◆ **EXERCISE GOAL**
Please give back each line below unchanged; none of the pictures should appear.
● ● ● ●
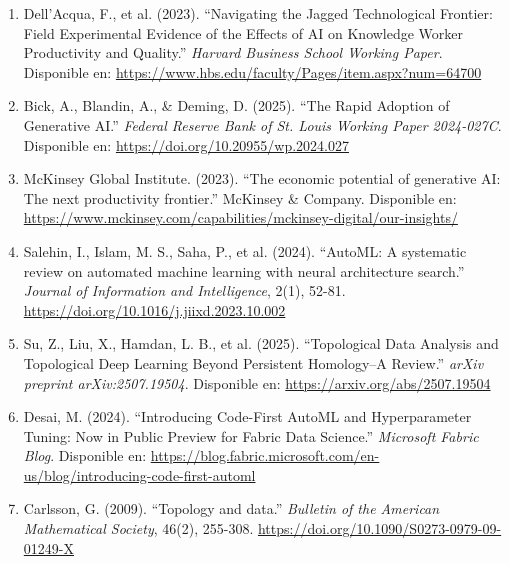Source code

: \documentclass[11pt]{article}
\begin{document}
\begin{enumerate}
        \item Dell'Acqua, F., et al. (2023). ``Navigating the Jagged Technological Frontier: Field Experimental Evidence of the Effects of AI on Knowledge Worker Productivity and Quality.'' \textit{Harvard Business School Working Paper}. Disponible en: \url{https://www.hbs.edu/faculty/Pages/item.aspx?num=64700}

        \item Bick, A., Blandin, A., \& Deming, D. (2025). ``The Rapid Adoption of Generative AI.'' \textit{Federal Reserve Bank of St. Louis Working Paper 2024-027C}. Disponible en: \url{https://doi.org/10.20955/wp.2024.027}

        \item McKinsey Global Institute. (2023). ``The economic potential of generative AI: The next productivity frontier.'' McKinsey \& Company. Disponible en: \url{https://www.mckinsey.com/capabilities/mckinsey-digital/our-insights/}

        \item Salehin, I., Islam, M. S., Saha, P., et al. (2024). ``AutoML: A systematic review on automated machine learning with neural architecture search.'' \textit{Journal of Information and Intelligence}, 2(1), 52-81. \url{https://doi.org/10.1016/j.jiixd.2023.10.002}

        \item Su, Z., Liu, X., Hamdan, L. B., et al. (2025). ``Topological Data Analysis and Topological Deep Learning Beyond Persistent Homology--A Review.'' \textit{arXiv preprint arXiv:2507.19504}. Disponible en: \url{https://arxiv.org/abs/2507.19504}

        \item Desai, M. (2024). ``Introducing Code-First AutoML and Hyperparameter Tuning: Now in Public Preview for Fabric Data Science.'' \textit{Microsoft Fabric Blog}. Disponible en: \url{https://blog.fabric.microsoft.com/en-us/blog/introducing-code-first-automl}

        \item Carlsson, G. (2009). ``Topology and data.'' \textit{Bulletin of the American Mathematical Society}, 46(2), 255-308. \url{https://doi.org/10.1090/S0273-0979-09-01249-X}
    \end{enumerate}
\end{document}
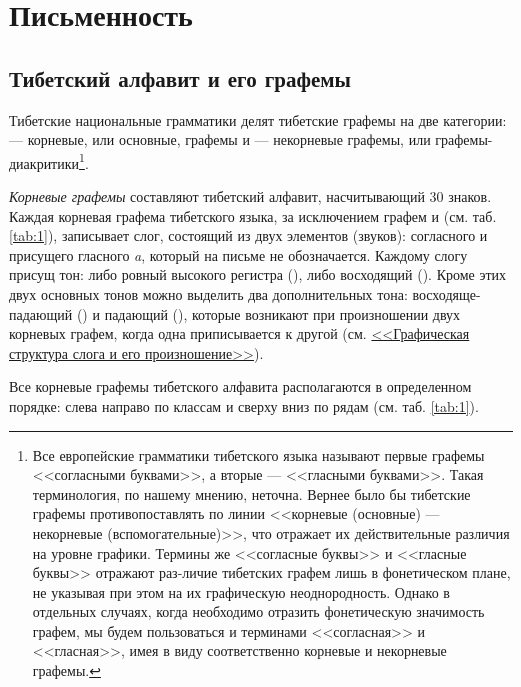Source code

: \chapter{Письменность}
\section{Тибетский алфавит и его графемы}
Тибетские национальные грамматики делят тибетские графемы на две категории:  --- корневые, или основные, графемы и	 --- некорневые графемы, или графемы-диакритики\footnote[9]{Все европейские грамматики тибетского языка называют первые графемы <<согласными буквами>>, а вторые --- <<гласными буквами>>. Такая терминология, по нашему мнению, неточна. Вернее было бы тибетские графемы противопоставлять по линии <<корневые (основные) --- некорневые (вспомогательные)>>, что отражает их действительные различия на уровне графики. Термины же <<согласные буквы>> и <<гласные буквы>> отражают раз-личие тибетских графем лишь в фонетическом плане, не указывая при этом на их графическую неоднородность. Однако в отдельных случаях, когда необходимо отразить фонетическую значимость графем, мы будем пользоваться и терминами <<согласная>> и <<гласная>>, имея в виду соответственно корневые и некорневые графемы.}.

\emph{Корневые графемы} составляют тибетский алфавит, насчитывающий 30 знаков. Каждая корневая графема тибетского языка, за исключением графем  и  (см. таб. \ref{tab:1}), записывает слог, состоящий из двух элементов (звуков): согласного и присущего гласного \emph{a}, который на письме не обозначается. Каждому слогу присущ тон: либо ровный высокого регистра (\toneR), либо восходящий (\toneV). Кроме этих двух основных тонов можно выделить два дополнительных тона: восходяще-падающий (\toneVN) и падающий (\toneN), которые возникают при произношении двух корневых графем, когда одна приписывается к другой (см. \hyperref[sec:gss]{<<Графическая структура слога и его произношение>>}).

Все корневые графемы тибетского алфавита располагаются в определенном порядке: слева направо по классам и сверху вниз по рядам (см. таб. \ref{tab:1}).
● ● ● ●
◆ **FINISHED EXERCISE**
Source code

: \documentclass[11pt]{article}
\begin{document}
\begin{enumerate}
        \item Dell'Acqua, F., et al. (2023). ``Navigating the Jagged Technological Frontier: Field Experimental Evidence of the Effects of AI on Knowledge Worker Productivity and Quality.'' \textit{Harvard Business School Working Paper}. Disponible en: \url{https://www.hbs.edu/faculty/Pages/item.aspx?num=64700}

        \item Bick, A., Blandin, A., \& Deming, D. (2025). ``The Rapid Adoption of Generative AI.'' \textit{Federal Reserve Bank of St. Louis Working Paper 2024-027C}. Disponible en: \url{https://doi.org/10.20955/wp.2024.027}

        \item McKinsey Global Institute. (2023). ``The economic potential of generative AI: The next productivity frontier.'' McKinsey \& Company. Disponible en: \url{https://www.mckinsey.com/capabilities/mckinsey-digital/our-insights/}

        \item Salehin, I., Islam, M. S., Saha, P., et al. (2024). ``AutoML: A systematic review on automated machine learning with neural architecture search.'' \textit{Journal of Information and Intelligence}, 2(1), 52-81. \url{https://doi.org/10.1016/j.jiixd.2023.10.002}

        \item Su, Z., Liu, X., Hamdan, L. B., et al. (2025). ``Topological Data Analysis and Topological Deep Learning Beyond Persistent Homology--A Review.'' \textit{arXiv preprint arXiv:2507.19504}. Disponible en: \url{https://arxiv.org/abs/2507.19504}

        \item Desai, M. (2024). ``Introducing Code-First AutoML and Hyperparameter Tuning: Now in Public Preview for Fabric Data Science.'' \textit{Microsoft Fabric Blog}. Disponible en: \url{https://blog.fabric.microsoft.com/en-us/blog/introducing-code-first-automl}

        \item Carlsson, G. (2009). ``Topology and data.'' \textit{Bulletin of the American Mathematical Society}, 46(2), 255-308. \url{https://doi.org/10.1090/S0273-0979-09-01249-X}
    \end{enumerate}
\end{document}
Source code

: \chapter{Письменность}
\section{Тибетский алфавит и его графемы}
Тибетские национальные грамматики делят тибетские графемы на две категории:  --- корневые, или основные, графемы и	 --- некорневые графемы, или графемы-диакритики\footnote[9]{Все европейские грамматики тибетского языка называют первые графемы <<согласными буквами>>, а вторые --- <<гласными буквами>>. Такая терминология, по нашему мнению, неточна. Вернее было бы тибетские графемы противопоставлять по линии <<корневые (основные) --- некорневые (вспомогательные)>>, что отражает их действительные различия на уровне графики. Термины же <<согласные буквы>> и <<гласные буквы>> отражают раз-личие тибетских графем лишь в фонетическом плане, не указывая при этом на их графическую неоднородность. Однако в отдельных случаях, когда необходимо отразить фонетическую значимость графем, мы будем пользоваться и терминами <<согласная>> и <<гласная>>, имея в виду соответственно корневые и некорневые графемы.}.

\emph{Корневые графемы} составляют тибетский алфавит, насчитывающий 30 знаков. Каждая корневая графема тибетского языка, за исключением графем  и  (см. таб. \ref{tab:1}), записывает слог, состоящий из двух элементов (звуков): согласного и присущего гласного \emph{a}, который на письме не обозначается. Каждому слогу присущ тон: либо ровный высокого регистра (\toneR), либо восходящий (\toneV). Кроме этих двух основных тонов можно выделить два дополнительных тона: восходяще-падающий (\toneVN) и падающий (\toneN), которые возникают при произношении двух корневых графем, когда одна приписывается к другой (см. \hyperref[sec:gss]{<<Графическая структура слога и его произношение>>}).

Все корневые графемы тибетского алфавита располагаются в определенном порядке: слева направо по классам и сверху вниз по рядам (см. таб. \ref{tab:1}).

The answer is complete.